#### [ASSIGNMENT]
When you reach the line with "A _very_ simple" in the listing below, transcribe it and each line after it up to and including the line with "You probably don't", exactly and with nothing else.

== Segment start ==

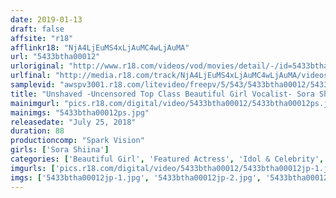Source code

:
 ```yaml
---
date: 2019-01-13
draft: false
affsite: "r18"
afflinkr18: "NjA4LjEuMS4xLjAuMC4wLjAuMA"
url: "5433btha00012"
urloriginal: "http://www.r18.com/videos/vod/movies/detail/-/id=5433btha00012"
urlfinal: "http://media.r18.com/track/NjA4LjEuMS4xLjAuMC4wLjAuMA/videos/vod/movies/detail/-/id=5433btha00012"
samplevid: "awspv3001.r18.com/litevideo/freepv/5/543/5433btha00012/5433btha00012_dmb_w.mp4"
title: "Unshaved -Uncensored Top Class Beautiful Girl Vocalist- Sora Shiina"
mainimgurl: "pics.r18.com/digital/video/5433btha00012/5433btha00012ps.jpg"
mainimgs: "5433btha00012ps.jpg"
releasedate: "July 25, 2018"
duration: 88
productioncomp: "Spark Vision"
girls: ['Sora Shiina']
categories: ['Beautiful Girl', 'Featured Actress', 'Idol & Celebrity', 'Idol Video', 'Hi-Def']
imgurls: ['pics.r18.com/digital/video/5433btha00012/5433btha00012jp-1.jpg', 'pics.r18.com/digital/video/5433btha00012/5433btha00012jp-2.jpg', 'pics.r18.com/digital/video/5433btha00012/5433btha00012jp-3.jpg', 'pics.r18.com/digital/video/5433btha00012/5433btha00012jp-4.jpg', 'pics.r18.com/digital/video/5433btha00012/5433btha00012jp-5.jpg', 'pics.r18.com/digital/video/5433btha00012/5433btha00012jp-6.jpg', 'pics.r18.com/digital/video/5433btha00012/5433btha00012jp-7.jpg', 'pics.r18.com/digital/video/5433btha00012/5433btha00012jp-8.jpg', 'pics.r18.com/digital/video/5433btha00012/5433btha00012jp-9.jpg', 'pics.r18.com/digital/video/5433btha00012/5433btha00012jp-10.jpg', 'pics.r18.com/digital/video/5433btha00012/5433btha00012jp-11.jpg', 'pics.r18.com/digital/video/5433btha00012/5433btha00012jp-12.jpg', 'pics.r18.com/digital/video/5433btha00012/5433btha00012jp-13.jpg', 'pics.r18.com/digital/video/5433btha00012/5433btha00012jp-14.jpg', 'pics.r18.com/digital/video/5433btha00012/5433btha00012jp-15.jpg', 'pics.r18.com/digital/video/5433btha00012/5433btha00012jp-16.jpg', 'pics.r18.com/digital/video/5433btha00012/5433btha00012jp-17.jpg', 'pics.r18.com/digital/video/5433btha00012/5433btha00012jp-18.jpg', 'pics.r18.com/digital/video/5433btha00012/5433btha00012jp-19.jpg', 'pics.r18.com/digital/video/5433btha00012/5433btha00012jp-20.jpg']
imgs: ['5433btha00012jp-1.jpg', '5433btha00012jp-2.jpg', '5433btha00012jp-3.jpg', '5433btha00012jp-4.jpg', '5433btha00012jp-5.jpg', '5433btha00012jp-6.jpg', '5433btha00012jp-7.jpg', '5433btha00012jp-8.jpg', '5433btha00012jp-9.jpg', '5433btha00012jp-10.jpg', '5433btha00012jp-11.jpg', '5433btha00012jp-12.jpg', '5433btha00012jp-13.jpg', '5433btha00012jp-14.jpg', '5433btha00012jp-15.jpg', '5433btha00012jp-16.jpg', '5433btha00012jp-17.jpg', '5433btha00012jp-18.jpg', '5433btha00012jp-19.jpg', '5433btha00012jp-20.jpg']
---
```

== Segment end ==
== Segment start ==

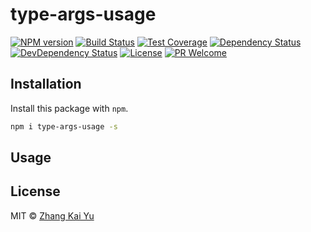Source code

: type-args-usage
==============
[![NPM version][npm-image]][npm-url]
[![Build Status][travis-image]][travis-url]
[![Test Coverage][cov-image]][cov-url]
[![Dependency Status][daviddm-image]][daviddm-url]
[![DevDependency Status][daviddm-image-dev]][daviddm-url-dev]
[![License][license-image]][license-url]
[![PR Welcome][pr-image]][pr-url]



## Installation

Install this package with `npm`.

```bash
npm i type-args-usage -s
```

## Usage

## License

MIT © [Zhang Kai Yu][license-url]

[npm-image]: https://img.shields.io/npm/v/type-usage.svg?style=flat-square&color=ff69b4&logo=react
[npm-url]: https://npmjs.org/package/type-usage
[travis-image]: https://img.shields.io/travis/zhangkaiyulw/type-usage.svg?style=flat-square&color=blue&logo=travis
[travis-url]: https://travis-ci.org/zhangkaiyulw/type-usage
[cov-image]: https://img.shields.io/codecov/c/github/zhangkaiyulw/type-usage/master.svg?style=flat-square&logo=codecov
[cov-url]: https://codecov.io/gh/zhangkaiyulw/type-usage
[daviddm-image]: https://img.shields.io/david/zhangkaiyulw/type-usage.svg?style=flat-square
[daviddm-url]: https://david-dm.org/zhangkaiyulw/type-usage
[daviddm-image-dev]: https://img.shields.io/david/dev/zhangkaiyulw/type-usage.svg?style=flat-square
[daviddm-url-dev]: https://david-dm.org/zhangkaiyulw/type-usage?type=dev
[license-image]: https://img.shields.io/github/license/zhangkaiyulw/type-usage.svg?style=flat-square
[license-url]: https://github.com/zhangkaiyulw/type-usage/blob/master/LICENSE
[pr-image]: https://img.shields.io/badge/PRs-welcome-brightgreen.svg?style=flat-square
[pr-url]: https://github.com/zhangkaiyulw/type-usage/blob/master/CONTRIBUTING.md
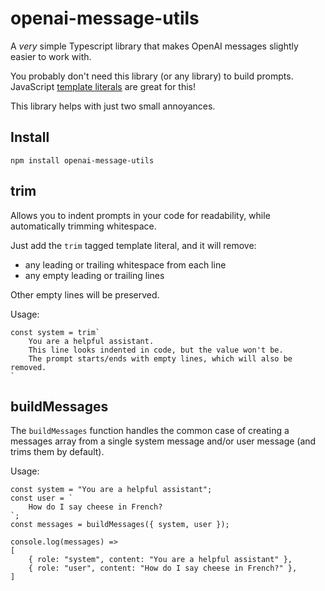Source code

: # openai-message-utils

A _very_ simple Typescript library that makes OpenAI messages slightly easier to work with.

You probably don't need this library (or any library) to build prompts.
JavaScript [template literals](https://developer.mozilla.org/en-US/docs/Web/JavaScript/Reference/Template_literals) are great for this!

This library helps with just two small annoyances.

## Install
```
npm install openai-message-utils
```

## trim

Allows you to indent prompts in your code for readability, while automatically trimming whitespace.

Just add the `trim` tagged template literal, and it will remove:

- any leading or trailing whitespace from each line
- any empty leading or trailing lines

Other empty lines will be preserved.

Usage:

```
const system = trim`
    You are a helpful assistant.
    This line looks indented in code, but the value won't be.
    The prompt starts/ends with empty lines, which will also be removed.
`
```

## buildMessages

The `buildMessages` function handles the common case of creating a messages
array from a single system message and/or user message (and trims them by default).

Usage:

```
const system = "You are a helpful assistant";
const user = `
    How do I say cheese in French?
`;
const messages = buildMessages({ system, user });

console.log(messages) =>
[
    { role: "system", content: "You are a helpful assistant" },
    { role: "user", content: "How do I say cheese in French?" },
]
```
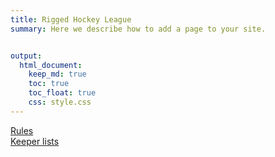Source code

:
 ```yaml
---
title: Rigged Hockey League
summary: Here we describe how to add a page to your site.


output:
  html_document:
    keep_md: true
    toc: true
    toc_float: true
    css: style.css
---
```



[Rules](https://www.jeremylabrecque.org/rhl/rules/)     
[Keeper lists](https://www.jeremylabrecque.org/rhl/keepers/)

== Segment end ==

#### [EXERCISE OUTPUT]
A _very_ simple Typescript library that makes OpenAI messages slightly easier to work with.

You probably don't need this library (or any library) to build prompts.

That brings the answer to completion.